Write out precisely the lines beginning with the line that contains "[Eseguire la migrazione" and ending with the last line of the entries, and no other lines.
[Start of Attachment]
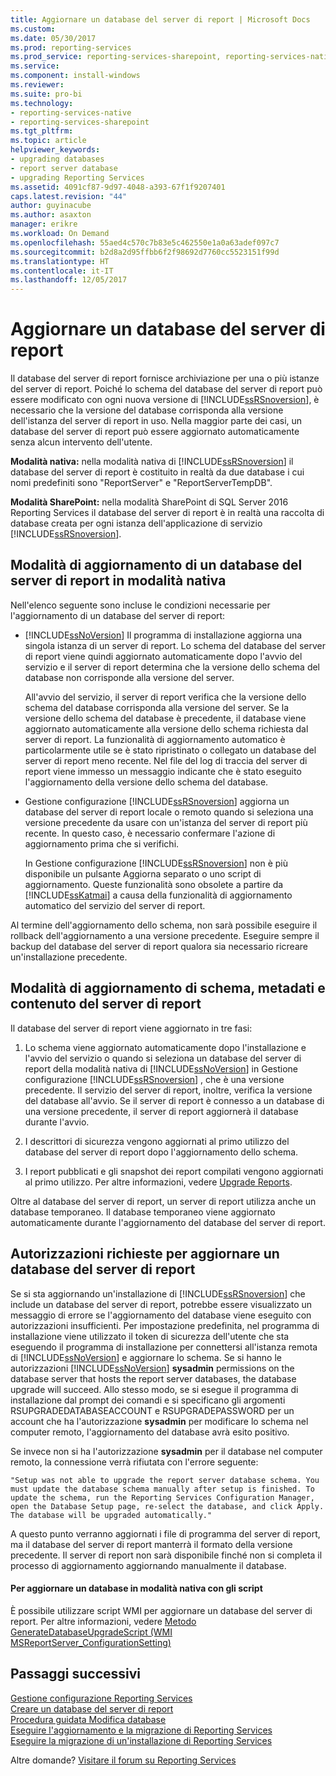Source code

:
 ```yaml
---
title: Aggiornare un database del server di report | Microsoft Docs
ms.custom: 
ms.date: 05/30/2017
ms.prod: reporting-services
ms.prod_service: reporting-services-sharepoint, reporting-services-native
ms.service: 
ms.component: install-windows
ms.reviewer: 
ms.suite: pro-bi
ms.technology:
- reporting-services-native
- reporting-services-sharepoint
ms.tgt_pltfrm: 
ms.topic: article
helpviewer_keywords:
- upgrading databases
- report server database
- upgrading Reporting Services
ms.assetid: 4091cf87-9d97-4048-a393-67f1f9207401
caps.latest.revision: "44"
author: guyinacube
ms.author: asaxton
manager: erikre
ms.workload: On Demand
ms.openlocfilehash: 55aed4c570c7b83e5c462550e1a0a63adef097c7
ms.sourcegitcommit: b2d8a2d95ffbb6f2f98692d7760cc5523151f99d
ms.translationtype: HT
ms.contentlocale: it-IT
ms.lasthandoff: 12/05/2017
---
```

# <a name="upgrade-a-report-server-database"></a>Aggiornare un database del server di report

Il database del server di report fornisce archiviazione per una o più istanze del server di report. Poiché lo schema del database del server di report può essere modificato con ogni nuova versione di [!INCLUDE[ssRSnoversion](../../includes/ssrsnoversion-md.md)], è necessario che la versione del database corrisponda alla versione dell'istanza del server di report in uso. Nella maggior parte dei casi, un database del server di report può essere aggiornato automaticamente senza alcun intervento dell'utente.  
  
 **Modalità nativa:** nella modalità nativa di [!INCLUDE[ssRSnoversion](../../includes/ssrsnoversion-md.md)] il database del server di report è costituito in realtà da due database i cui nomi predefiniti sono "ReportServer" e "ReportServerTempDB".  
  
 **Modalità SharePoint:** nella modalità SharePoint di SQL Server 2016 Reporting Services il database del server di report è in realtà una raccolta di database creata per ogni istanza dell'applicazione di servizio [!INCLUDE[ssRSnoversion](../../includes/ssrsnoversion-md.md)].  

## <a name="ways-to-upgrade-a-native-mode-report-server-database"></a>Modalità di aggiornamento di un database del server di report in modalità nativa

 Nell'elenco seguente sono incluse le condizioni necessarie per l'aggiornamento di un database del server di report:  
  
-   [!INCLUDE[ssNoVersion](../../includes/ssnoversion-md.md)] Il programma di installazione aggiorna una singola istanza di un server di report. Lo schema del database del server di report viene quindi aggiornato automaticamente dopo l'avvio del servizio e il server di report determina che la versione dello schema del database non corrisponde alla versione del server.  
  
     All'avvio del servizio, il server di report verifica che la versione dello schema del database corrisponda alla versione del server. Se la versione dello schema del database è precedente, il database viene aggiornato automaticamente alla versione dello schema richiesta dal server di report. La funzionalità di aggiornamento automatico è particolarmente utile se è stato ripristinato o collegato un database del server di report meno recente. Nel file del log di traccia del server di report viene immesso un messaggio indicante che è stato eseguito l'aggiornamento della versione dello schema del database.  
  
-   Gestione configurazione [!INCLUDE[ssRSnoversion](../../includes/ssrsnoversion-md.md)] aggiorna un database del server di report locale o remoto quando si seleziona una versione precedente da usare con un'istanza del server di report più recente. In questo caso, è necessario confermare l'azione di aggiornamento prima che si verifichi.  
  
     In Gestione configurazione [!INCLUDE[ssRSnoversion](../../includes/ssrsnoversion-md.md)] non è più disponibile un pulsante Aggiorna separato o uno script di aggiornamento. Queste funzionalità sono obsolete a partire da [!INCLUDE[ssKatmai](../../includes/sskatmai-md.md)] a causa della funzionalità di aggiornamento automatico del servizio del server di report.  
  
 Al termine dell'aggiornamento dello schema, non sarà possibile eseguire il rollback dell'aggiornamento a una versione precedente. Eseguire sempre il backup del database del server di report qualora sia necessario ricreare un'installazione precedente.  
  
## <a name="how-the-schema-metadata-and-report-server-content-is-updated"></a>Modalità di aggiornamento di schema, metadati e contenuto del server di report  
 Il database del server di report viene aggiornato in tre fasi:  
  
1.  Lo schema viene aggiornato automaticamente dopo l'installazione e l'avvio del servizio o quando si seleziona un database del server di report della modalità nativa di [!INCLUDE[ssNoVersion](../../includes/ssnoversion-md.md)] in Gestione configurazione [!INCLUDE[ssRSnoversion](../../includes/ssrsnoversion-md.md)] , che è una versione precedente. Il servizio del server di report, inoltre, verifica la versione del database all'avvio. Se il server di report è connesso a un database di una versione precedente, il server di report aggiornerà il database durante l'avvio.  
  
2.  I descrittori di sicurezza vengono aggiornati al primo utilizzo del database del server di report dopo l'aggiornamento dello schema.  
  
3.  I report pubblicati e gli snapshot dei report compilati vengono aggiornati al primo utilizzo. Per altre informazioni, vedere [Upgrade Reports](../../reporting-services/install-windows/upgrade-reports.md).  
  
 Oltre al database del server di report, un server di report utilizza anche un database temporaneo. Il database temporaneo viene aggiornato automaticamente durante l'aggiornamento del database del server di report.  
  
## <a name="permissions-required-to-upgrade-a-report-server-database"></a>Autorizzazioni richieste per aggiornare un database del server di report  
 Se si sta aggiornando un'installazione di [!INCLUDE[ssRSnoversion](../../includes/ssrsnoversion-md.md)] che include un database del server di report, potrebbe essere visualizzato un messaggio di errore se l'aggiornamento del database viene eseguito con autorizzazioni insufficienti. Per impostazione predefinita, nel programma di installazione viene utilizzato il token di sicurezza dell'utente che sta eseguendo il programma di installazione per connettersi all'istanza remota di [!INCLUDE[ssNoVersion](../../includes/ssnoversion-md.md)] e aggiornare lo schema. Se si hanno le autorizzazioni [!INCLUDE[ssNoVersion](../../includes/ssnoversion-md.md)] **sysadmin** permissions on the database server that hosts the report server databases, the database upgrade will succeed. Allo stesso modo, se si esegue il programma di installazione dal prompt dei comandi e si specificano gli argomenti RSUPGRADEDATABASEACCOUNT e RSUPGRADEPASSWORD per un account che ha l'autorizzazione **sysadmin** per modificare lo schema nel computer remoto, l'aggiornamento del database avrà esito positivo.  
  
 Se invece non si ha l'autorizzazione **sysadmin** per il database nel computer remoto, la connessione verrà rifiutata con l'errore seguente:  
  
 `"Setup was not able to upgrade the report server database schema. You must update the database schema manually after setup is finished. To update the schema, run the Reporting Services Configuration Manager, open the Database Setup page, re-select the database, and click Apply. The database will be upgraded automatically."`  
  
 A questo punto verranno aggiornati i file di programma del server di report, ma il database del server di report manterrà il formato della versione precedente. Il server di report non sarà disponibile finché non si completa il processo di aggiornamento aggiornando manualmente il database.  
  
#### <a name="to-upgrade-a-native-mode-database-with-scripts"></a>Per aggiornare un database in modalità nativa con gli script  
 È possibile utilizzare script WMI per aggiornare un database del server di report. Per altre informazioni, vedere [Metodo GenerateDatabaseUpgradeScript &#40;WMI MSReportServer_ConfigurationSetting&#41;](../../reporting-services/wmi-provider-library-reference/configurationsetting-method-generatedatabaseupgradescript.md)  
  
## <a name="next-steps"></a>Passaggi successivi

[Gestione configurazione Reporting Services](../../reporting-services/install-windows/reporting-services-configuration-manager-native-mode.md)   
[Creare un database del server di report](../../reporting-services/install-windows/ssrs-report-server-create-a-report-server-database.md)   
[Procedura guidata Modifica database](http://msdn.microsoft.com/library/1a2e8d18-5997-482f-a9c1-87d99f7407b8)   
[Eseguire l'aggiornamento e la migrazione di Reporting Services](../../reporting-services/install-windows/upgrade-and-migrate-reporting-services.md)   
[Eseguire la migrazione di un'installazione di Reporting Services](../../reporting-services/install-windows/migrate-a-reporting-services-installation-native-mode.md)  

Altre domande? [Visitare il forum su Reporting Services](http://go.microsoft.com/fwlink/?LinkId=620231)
[End of Attachment]
=== RESULT FOR THIS EXERCISE ===
[Eseguire la migrazione di un'installazione di Reporting Services](../../reporting-services/install-windows/migrate-a-reporting-services-installation-native-mode.md)  

Altre domande? [Visitare il forum su Reporting Services](http://go.microsoft.com/fwlink/?LinkId=620231)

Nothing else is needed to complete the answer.